Eclectically bold and surprisingly brash, Ontario-based Bad Reed debuts manifold styles with their self-titled EP. Traversing influences from the obscure to the cosmic, Bad Reed allows listeners to sink their teeth into the group’s sound without divulging too much.
Born out of what appears to be a collective musical palette hailing from all corners of the collective genre consciousness, Bad Reed’s pictoral-like songs are evocative of contemporary jazz and rock while also reaching back to the celestial-tinged tendencies of the ‘70s. The end result is often akin to a space rock jam that evolves into a Hozier-esque ballad.
“Cassava” stands out with its sheer range, progressing from the likes of Mars Volta to Bad Bad Not Good and then back to something out of the post-grunge scene. Though somewhat amorphous throughout the utterly sprawling four minutes, the overwrought term “genre-bending” neither does the track justice nor accurately describes what the group has done.
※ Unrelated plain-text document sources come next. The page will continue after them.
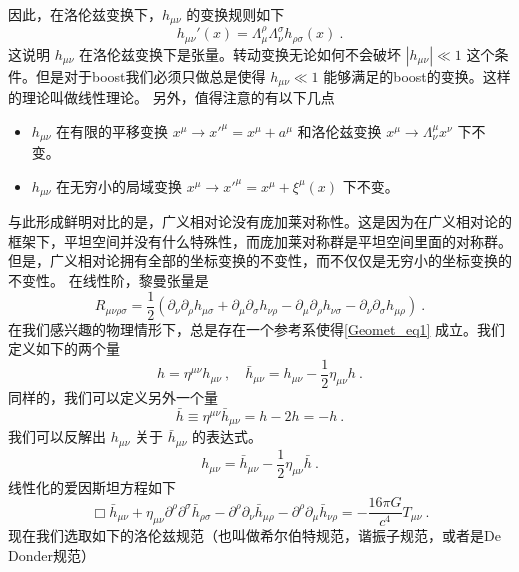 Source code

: 因此，在洛伦兹变换下，$h_{\mu\nu}$ 的变换规则如下
\begin{equation}
h_{\mu\nu}'(x) = \Lambda^\rho_\mu\Lambda^\sigma_\nu h_{\rho\sigma} (x) ~. 
\end{equation}
这说明 $h_{\mu\nu}$ 在洛伦兹变换下是张量。转动变换无论如何不会破坏 $|h_{\mu\nu}|\ll 1$ 这个条件。但是对于boost我们必须只做总是使得 $h_{\mu\nu}\ll 1$ 能够满足的boost的变换。这样的理论叫做线性理论。
另外，值得注意的有以下几点
\begin{itemize}
\item $h_{\mu\nu}$ 在有限的平移变换 $x^\mu\rightarrow x'^\mu = x^\mu + a^\mu$ 和洛伦兹变换 $x^\mu\rightarrow \Lambda^\mu_\nu x^\nu$ 下不变。
\item $h_{\mu\nu}$ 在无穷小的局域变换 $x^\mu \rightarrow x'^\mu = x^\mu + \xi^\mu (x)$ 下不变。
\end{itemize}
与此形成鲜明对比的是，广义相对论没有庞加莱对称性。这是因为在广义相对论的框架下，平坦空间并没有什么特殊性，而庞加莱对称群是平坦空间里面的对称群。但是，广义相对论拥有全部的坐标变换的不变性，而不仅仅是无穷小的坐标变换的不变性。
在线性阶，黎曼张量是
\begin{equation}
R_{\mu\nu\rho\sigma} = \frac{1}{2}  (\partial_\nu\partial_\rho h_{\mu\sigma} + \partial_\mu\partial_\sigma h_{\nu\rho} - \partial_\mu\partial_\rho h_{\nu\sigma} - \partial_\nu\partial_\sigma h_{\mu\rho}  ) ~.
\end{equation} 
在我们感兴趣的物理情形下，总是存在一个参考系使得\autoref{Geomet_eq1} 成立。我们定义如下的两个量 
\begin{equation}
h = \eta^{\mu\nu} h_{\mu\nu} ~, \quad \bar h_{\mu\nu} = h_{\mu\nu} - \frac{1}{2} \eta_{\mu\nu} h~.
\end{equation}
同样的，我们可以定义另外一个量
\begin{equation}
\bar h \equiv \eta^{\mu\nu} \bar h_{\mu\nu} = h - 2 h = -h~.
\end{equation}
我们可以反解出 $h_{\mu\nu}$ 关于 $\bar h_{\mu\nu}$ 的表达式。
\begin{equation}
h_{\mu\nu} = \bar h_{\mu\nu} - \frac{1}{2} \eta_{\mu\nu} \bar h ~. 
\end{equation}
线性化的爱因斯坦方程如下
\begin{equation}\label{Geomet_eq2}
\Box \bar h_{\mu\nu} + \eta_{\mu\nu} \partial^\rho \partial^\sigma \bar h_{\rho\sigma} - \partial^\rho \partial_\nu \bar h_{\mu\rho} - \partial^\rho\partial_\mu \bar h_{\nu\rho} = - \frac{16\pi G}{c^4} T_{\mu\nu} ~. 
\end{equation}
现在我们选取如下的洛伦兹规范（也叫做希尔伯特规范，谐振子规范，或者是De Donder规范）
A prog-fusion of sorts, “Cassava” is enchantingly unidentifiable and begs the question what directions Bad Reed might allow themselves to wander in if crafting a longer track or where a full release might map itself.
What it is exactly that Bad Reed is going for may be unclear, but perhaps this is something of a pleasant departure from getting the entire gist of the band in an EP as opposed to beginning to salivate (musically, of course) and ask for more.